It is easy to give an example of a polynomial of degree 3 with integer coefficients having:
(a) three distinct rational roots,
(b) one rational root and two irrational roots.
But for a while I am trying to construct one that all its roots are irrational but I can't. It seems that it is not possible at all?
Also, can a polynomial with integer coefficients of degree 3 have two rational roots and one irrational root?
By Vieta the sum of the roots must be rational, hence this excludes a single irrational.
All other cases are possible.
$$\begin{align}0&:x(x^2-1)=0, \\2&:x(x^2-2)=0, \\3&:8x^3-6x-1=0.\end{align}$$
The last one was built from
$$\cos3\theta=4\cos^3\theta-3\cos\theta=\cos\frac\pi3$$
so that the roots are
$$\cos\frac\pi9, \cos\frac{7\pi}9, \cos\frac{13\pi}9.$$
Yes, it is possible. Take $p(x)=x^3-3x+1$, for instance. By the rational root theorem, it has no rational root.
To the first one of your queries the answer is - No, it's not possible to construct if you want all coefficients to be rational. As, from Vieta's formula we have sum of roots of a polynomial $f(x)=ax^3+bx^2+cx+d$ equals to $-b/a$, which is rational as you want all $a,b,c,d$ to be integers.
Now,if you want one root to be irrational, you can't get the sum a rational one. As, you will always need the conjugate surd(conjugate of $a+\sqrt{b}$ is $a-\sqrt{b}$, which is irrational) to make the sum a rational one.

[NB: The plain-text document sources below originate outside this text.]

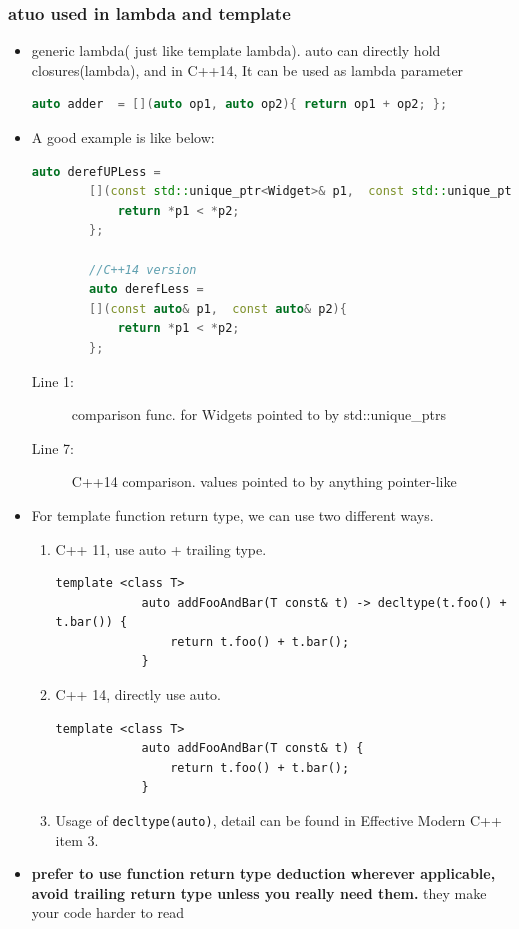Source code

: \documentclass[a4paper,11pt,twoside]{book}
\begin{document}
\subsubsection{atuo used in lambda and template}
\begin{itemize}
	\item generic lambda( just like template lambda). auto can directly hold closures(lambda), and in C++14, It can be used as lambda parameter
	\begin{lstlisting}[frame=single, language=c++]
		auto adder  = [](auto op1, auto op2){ return op1 + op2; };
	\end{lstlisting}
	
	\item A good example is like below:
	\begin{lstlisting}[frame=single, language=c++]
		auto derefUPLess =               
		[](const std::unique_ptr<Widget>& p1,  const std::unique_ptr<Widget>& p2){
			return *p1 < *p2; 
		};                 
		
		//C++14 version
		auto derefLess = 
		[](const auto& p1,  const auto& p2){
			return *p1 < *p2; 
		}; 
	\end{lstlisting}
	\begin{description}
		\item[Line 1:] comparison func. for Widgets pointed to by std::unique\_ptrs
		\item[Line 7:] C++14 comparison. values pointed to by anything pointer-like
	\end{description}
	
	
	\item For template function return type, we can use two different ways.
	
	\begin{enumerate}
		\item C++ 11, use auto + trailing type.
		\begin{lstlisting}[numbers=none]
			template <class T>
			auto addFooAndBar(T const& t) -> decltype(t.foo() + t.bar()) {
				return t.foo() + t.bar();
			}
		\end{lstlisting}
		\item C++ 14, directly use auto.
		\begin{lstlisting}[numbers=none]
			template <class T>
			auto addFooAndBar(T const& t) {
				return t.foo() + t.bar();
			}
		\end{lstlisting}
		\item Usage of \texttt{decltype(auto)}, detail can be found in Effective Modern C++ item 3.
	\end{enumerate}
	
	\item \textbf{prefer to use function return type deduction wherever applicable, avoid trailing return type unless you really need them.} they make your code harder to read
	
\end{itemize}
\end{document}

For any other non-algebraic irrational number like $e$, no matter what you take, you will get the product a irrational number, but from Vieta again product of roots is $-d/a$, a rational number.
For the case with all 3 irrational roots, see here.
Take any second order polynomial with two irrational roots (shouldn't be hard) $q$, and take $$p(x) = (x-1)\cdot q(x)$$
then, clearly, $p$ has one rational root (it's $1$) and two irrational roots (the same as $q$)
However, it is not possible for the polynomial $p$ to have two rational roots $r_1, r_2$ and one irrational one $z$. That would imply that $p=(x-r_1)(x-r_2)(x-z)$, and clearly, the expanding this polynomial shows that the coefficient at $x^2$ is $-z-r_1-r_2$. This number is rational only if $z$ is also rational.